Questo atteggiamento del popolo stesso verso la festa è indice di una tragica perdita di valori, anche verso gli aspetti più legittimamente ludici della festa tradizionale (valore non è solo la fede ma anche l’aggregazione come popolo). I giochi di un tempo aggregavano. Il cantante porta gente ma non aggrega, non favorisce la socializzazione. Non costruisce comunità.
Ci troviamo, adesso, davanti alla necessità di rifondare la festa (la concezione di festa), ripensarla, ricostruirla attorno a valori antichi e, insieme, nuovi parametri. Questi parametri vanno ancora individuati, non possono essere – e non saranno – quelli turistici o commerciali. E’ una difficile trovare la soluzione. E’ una ricerca che impegna la Chiesa in primis, che non ha la soluzione immediata a difficoltà che affondano le radici in una crisi che è anzitutto antropologica, non economica.
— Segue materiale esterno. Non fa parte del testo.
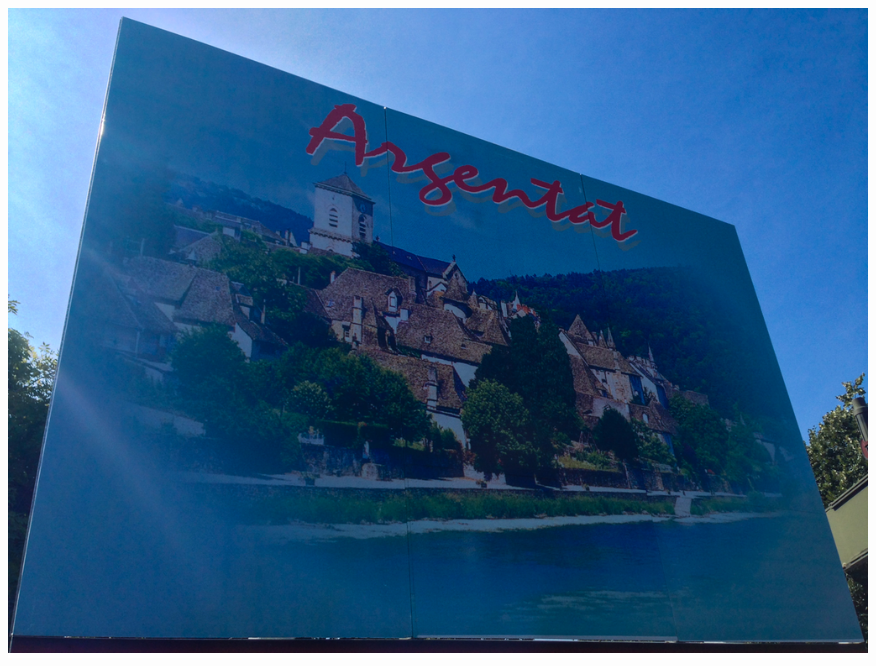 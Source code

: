 <img src="/assets/images/tour-de-france/tour-de-france_726.jpg" title="" alt="2015_08_02 randoTsmPa_18" >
E’ in atto una profonda crisi antropologica globale. La chiave di lettura per comprendere quanto sta succedendo è antropologica, non sociologica. E, mancando la giusta lettura, è proprio la mancata elaborazione di un nuovo umanesimo, anche cristiano, che ha fatto sì che, quasi in ogni paese, le feste si vivono ormai come commistione tra devozione e superstizione, folklore e attrazione turistica. La componente devozionale non è scomparsa ma si è ridotta molto a devozionismo.
La parrocchia a Brolo è impegnata in un vigoroso lavoro di ricomprensione del senso e della forma in cui le feste devono celebrarsi.
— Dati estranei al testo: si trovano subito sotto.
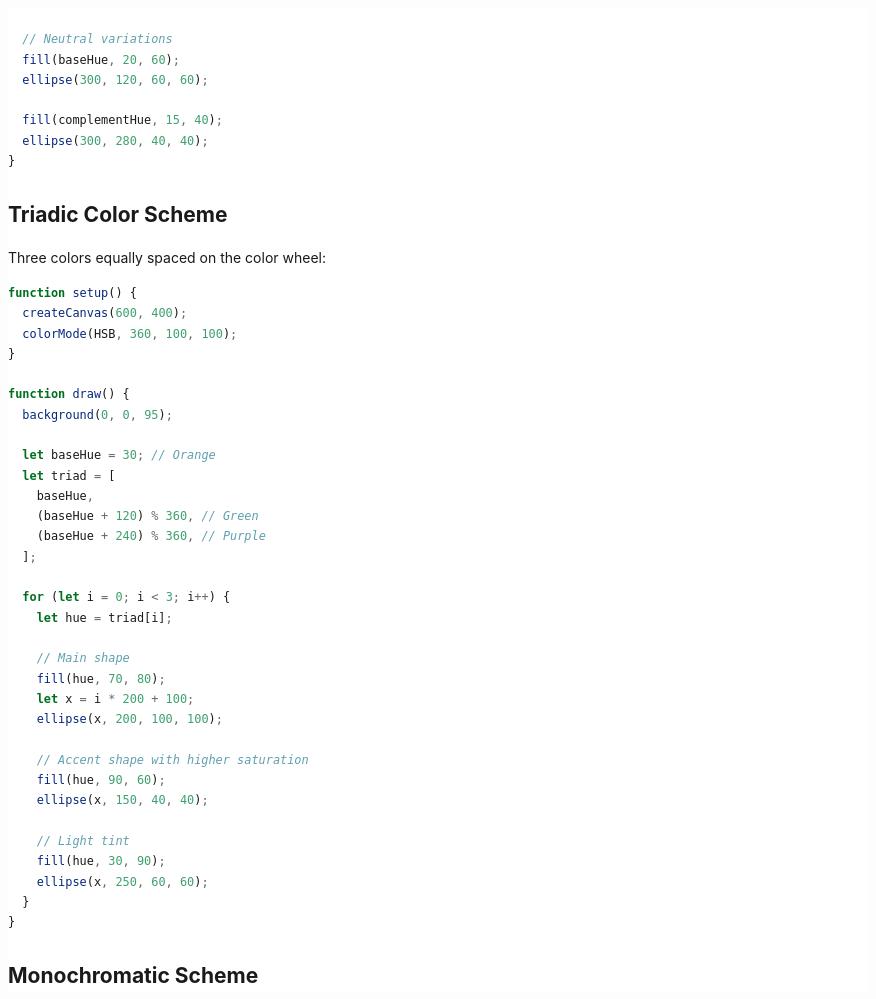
 ```javascript

  // Neutral variations
  fill(baseHue, 20, 60);
  ellipse(300, 120, 60, 60);

  fill(complementHue, 15, 40);
  ellipse(300, 280, 40, 40);
}
```

## Triadic Color Scheme

Three colors equally spaced on the color wheel:

```javascript
function setup() {
  createCanvas(600, 400);
  colorMode(HSB, 360, 100, 100);
}

function draw() {
  background(0, 0, 95);

  let baseHue = 30; // Orange
  let triad = [
    baseHue,
    (baseHue + 120) % 360, // Green
    (baseHue + 240) % 360, // Purple
  ];

  for (let i = 0; i < 3; i++) {
    let hue = triad[i];

    // Main shape
    fill(hue, 70, 80);
    let x = i * 200 + 100;
    ellipse(x, 200, 100, 100);

    // Accent shape with higher saturation
    fill(hue, 90, 60);
    ellipse(x, 150, 40, 40);

    // Light tint
    fill(hue, 30, 90);
    ellipse(x, 250, 60, 60);
  }
}
```

## Monochromatic Scheme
a) Per quelle tradizionali, come Piana, è ovvio che si vuole recuperare la dimensione ludica e “non direttamente religiosa” e impedire che scompaia del tutto. Le tradizioni religiose in senso stretto e anche ludiche vanno custodite e tutelate, non eliminate. Vanno riqualificate, purificate e riproposte. Vogliamo una festa con un triduo di preghiera e con eventi anche alla vigilia. Vogliamo che le famiglie si sentano protagoniste, ma è un lavoro tutto da fare. Si potrebbe proporre perfini un’Ottava della festa. Ma a certe condizioni.
b) Nel frattempo sono stati individuati alcuni dei nuovi parametri da attenzionare. C’è un crescente bisogno di una spiritualità autentica che sta emergendo dal popolo, un bisogno di riagganciare il contatto con Dio che le antiche processioni, gli antichi riti, che costituiscono sempre un patrimonio sacro, non riescono più a garantire. C’è anche bisogno di una fede silenziosa, di meno baccano, di maggiori spazi di contemplazione. Il popolo chiede di essere aiutato a pregare. Le famiglie chiedono alla Chiesa di essere aiutate a trovare Dio nei drammi della loro vita quotidiana. E la Chiesa deve esserci per loro. Con buona pace di coloro che vorrebbero un’estate piena di feste dove si mangia e ci si diverte, anche feste nuove, la Parrocchia a Brolo non intende rinunciare a questo compito che ha la priorità sull’organizzazione di una festa.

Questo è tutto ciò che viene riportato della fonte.